Web Scraping Salesforce Tables

27 Sep 2020

It is easy to forget that Salesforce renders all of its information in HTML tables, just like any other webpage. This means that it is easy to web scrape the information from Salesforce tables that are visible in the browser, instead of doing an export of the data.

As a practical example, we can scrape the fields names, labels, and datatypes that are available at: Setup » Object Manager » Select an Object » Fields & Relationships.

First, navigate to the page that has the data. It may be necessary to scroll all the way to the bottom of the page to get all the data rendered into the table.
Then, in Chrome, select an element on the page that is in the table you want to scrape.
Right-click the item you selected, then select “Inspect” in the menu.

In the HTML viewer Chrome opens, select the table holding the data of interest, right-click on the highlighted table tag, then select copy » Copy outerHTML.
Paste the HTML into a plain text document and save as a .html file. The first item in the text file should be the HTML tag. It should begin somthing like the following.

<table class="slds-table slds-table-bordered uiVirtualDataGrid--default uiVirtualDataGrid"
...

Now, the HTML can be parsed and the data inside extracted into Pandas DataFrame then into a CSV or Excel file, as follows. Some of these parameters may need to be changed, depending on the specific table you are trying to parse.

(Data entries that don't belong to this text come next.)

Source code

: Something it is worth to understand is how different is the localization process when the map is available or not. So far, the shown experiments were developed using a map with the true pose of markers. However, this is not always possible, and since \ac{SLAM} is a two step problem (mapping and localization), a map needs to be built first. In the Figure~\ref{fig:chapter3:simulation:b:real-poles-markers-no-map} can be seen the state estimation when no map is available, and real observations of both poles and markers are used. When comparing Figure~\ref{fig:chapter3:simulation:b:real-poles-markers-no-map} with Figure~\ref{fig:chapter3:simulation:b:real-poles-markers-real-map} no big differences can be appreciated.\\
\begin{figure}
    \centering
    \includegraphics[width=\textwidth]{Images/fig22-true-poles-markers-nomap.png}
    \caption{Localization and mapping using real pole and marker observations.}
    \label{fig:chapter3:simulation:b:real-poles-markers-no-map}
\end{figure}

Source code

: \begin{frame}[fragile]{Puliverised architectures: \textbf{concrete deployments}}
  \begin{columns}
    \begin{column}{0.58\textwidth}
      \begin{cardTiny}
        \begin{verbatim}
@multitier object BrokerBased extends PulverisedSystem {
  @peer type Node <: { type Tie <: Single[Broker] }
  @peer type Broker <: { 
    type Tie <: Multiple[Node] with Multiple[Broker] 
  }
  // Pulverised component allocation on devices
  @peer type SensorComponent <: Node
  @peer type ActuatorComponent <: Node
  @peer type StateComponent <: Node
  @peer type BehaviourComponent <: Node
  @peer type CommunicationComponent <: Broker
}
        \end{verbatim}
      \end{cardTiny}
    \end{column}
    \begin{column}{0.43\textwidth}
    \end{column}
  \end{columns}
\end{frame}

from bs4 import BeautifulSoup
import pandas as pd

def scrape_objects(file_string):
    with open(file_string) as file:
        soup = BeautifulSoup(file,
                             "html.parser")
        rows = soup.find_all('tr')
        
    header_list = []
    for col in rows[0]:
        if col != '\n':
            header_list.append(col.text.strip().lower())

    row_list = []
    for row in rows[1:]:
        col_list = []
        for col in row:
            if col != '\n':
                col_list.append(col.text.strip())
        row_list.append(col_list)

    df = (pd.DataFrame(row_list,
                       columns=header_list)
          .drop(columns=['sort indexed','actions','sort controlling field'])
          .rename(columns={'sort field labelsorted ascending' : 'label',
                           'sort field name'                  : 'name',
                           'sort data type'                   : 'type'}))
    df.info()
    
    return df

Only the first 31 fields on the Contact object are captured here, because only the first page of contacts was rendered in the browder when I downloaded the HTML.

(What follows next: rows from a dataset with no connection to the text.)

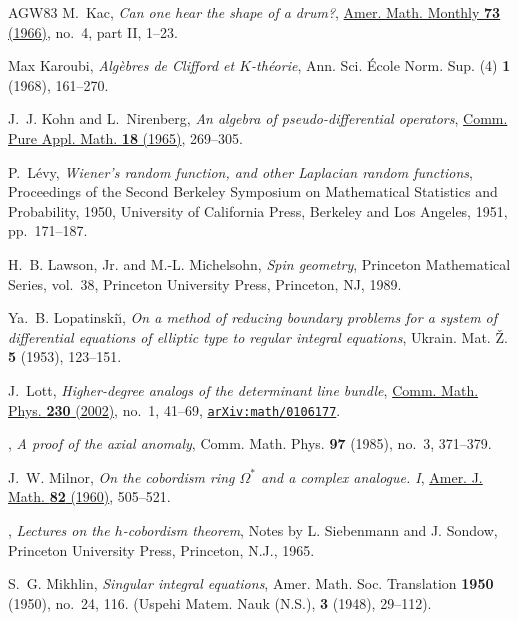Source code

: \documentclass[11pt]{amsart}
\theoremstyle{definition}
\theoremstyle{remark}
\theoremstyle{plain}
\numberwithin{equation}{section}
\renewcommand{\:}{\colon}
\begin{document}
\begin{thebibliography}{AGW83}
M.~Kac, \emph{Can one hear the shape of a drum?},
  \href{http://dx.doi.org/10.2307/2313748}{Amer. Math. Monthly \textbf{73}
  (1966)}, no.~4, part II, 1--23.

Max Karoubi, \emph{Alg{\`e}bres de {C}lifford et {$K$}-th\'{e}orie}, Ann. Sci.
  \'{E}cole Norm. Sup. (4) \textbf{1} (1968), 161--270.

J.~J. Kohn and L.~Nirenberg, \emph{An algebra of pseudo-differential
  operators}, \href{http://dx.doi.org/10.1002/cpa.3160180121}{Comm. Pure Appl.
  Math. \textbf{18} (1965)}, 269--305.

P.~L\'{e}vy, \emph{Wiener's random function, and other {L}aplacian random
  functions}, Proceedings of the {S}econd {B}erkeley {S}ymposium on
  {M}athematical {S}tatistics and {P}robability, 1950, University of California
  Press, Berkeley and Los Angeles, 1951, pp.~171--187.

H.~B. Lawson, Jr. and M.-L. Michelsohn, \emph{Spin geometry}, Princeton
  Mathematical Series, vol.~38, Princeton University Press, Princeton, NJ,
  1989.

Ya.~B. Lopatinski\u{\i}, \emph{On a method of reducing boundary problems for a
  system of differential equations of elliptic type to regular integral
  equations}, Ukrain. Mat. \v{Z}. \textbf{5} (1953), 123--151.

J.~Lott, \emph{Higher-degree analogs of the determinant line bundle},
  \href{http://dx.doi.org/10.1007/s00220-002-0686-3}{Comm. Math. Phys.
  \textbf{230} (2002)}, no.~1, 41--69,
  \href{http://arxiv.org/abs/arXiv:math/0106177}{{\tt arXiv:math/0106177}}.

\bysame, \emph{A proof of the axial anomaly}, Comm. Math. Phys. \textbf{97}
  (1985), no.~3, 371--379.

J.~W. Milnor, \emph{On the cobordism ring {$\Omega ^{\ast} $} and a complex
  analogue. {I}}, \href{http://dx.doi.org/10.2307/2372970}{Amer. J. Math.
  \textbf{82} (1960)}, 505--521.

\bysame, \emph{Lectures on the {$h$}-cobordism theorem}, Notes by L. Siebenmann
  and J. Sondow, Princeton University Press, Princeton, N.J., 1965.

S.~G. Mikhlin, \emph{Singular integral equations}, Amer. Math. Soc. Translation
  \textbf{1950} (1950), no.~24, 116. (Uspehi Matem. Nauk (N.S.), {\bf 3}
  (1948), 29--112).


\end{thebibliography}
\end{document}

account = scrape_objects('web-scraping-salesforce-tables/html.html')
account.to_clipboard(index=False)
account

<class 'pandas.core.frame.DataFrame'>
RangeIndex: 31 entries, 0 to 30
Data columns (total 3 columns):
 #   Column  Non-Null Count  Dtype 
---  ------  --------------  ----- 
 0   label   31 non-null     object
 1   name    31 non-null     object
 2   type    31 non-null     object
dtypes: object(3)
memory usage: 872.0+ bytes

	label	name	type
0	Account Name	AccountId	Lookup(Account)
1	Assistant	AssistantName	Text(40)
2	Asst. Phone	AssistantPhone	Phone
3	Birthdate	Birthdate	Date
4	Clean Status	CleanStatus	Picklist
5	Contact Owner	OwnerId	Lookup(User)
6	Created By	CreatedById	Lookup(User)
7	Data.com Key	Jigsaw	Text(20)
8	Department	Department	Text(80)
9	Description	Description	Long Text Area(32000)
10	Do Not Call	DoNotCall	Checkbox
11	Email	Email	Email
12	Email Opt Out	HasOptedOutOfEmail	Checkbox
13	Fax	Fax	Fax
14	Fax Opt Out	HasOptedOutOfFax	Checkbox
15	Home Phone	HomePhone	Phone
16	Individual	IndividualId	Lookup(Individual)
17	Languages	Languages__c	Text(100)
18	Last Modified By	LastModifiedById	Lookup(User)
19	Last Stay-in-Touch Request Date	LastCURequestDate	Date/Time
20	Last Stay-in-Touch Save Date	LastCUUpdateDate	Date/Time
21	Lead Source	LeadSource	Picklist
22	Level	Level__c	Picklist
23	Mailing Address	MailingAddress	Address
24	Mobile	MobilePhone	Phone
25	Name	Name	Name
26	Other Address	OtherAddress	Address
27	Other Phone	OtherPhone	Phone
28	Phone	Phone	Phone
29	Reports To	ReportsToId	Lookup(Contact)
30	Title	Title	Text(128)